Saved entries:
#####

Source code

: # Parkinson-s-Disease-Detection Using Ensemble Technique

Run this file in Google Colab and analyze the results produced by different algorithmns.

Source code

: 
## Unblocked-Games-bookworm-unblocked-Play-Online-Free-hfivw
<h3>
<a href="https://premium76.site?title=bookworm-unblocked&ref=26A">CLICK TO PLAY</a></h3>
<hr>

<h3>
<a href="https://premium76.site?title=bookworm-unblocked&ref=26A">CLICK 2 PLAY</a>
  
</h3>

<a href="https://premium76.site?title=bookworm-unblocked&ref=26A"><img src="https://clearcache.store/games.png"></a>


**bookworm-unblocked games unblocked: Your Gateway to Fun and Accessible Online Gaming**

#####

TASK PROMPT:
Read through the data above. Report each line that has the word "title".

ANSWER TO THIS PROBLEM:
<a href="https://premium76.site?title=bookworm-unblocked&ref=26A">CLICK TO PLAY</a></h3>
<a href="https://premium76.site?title=bookworm-unblocked&ref=26A">CLICK 2 PLAY</a>
<a href="https://premium76.site?title=bookworm-unblocked&ref=26A"><img src="https://clearcache.store/games.png"></a>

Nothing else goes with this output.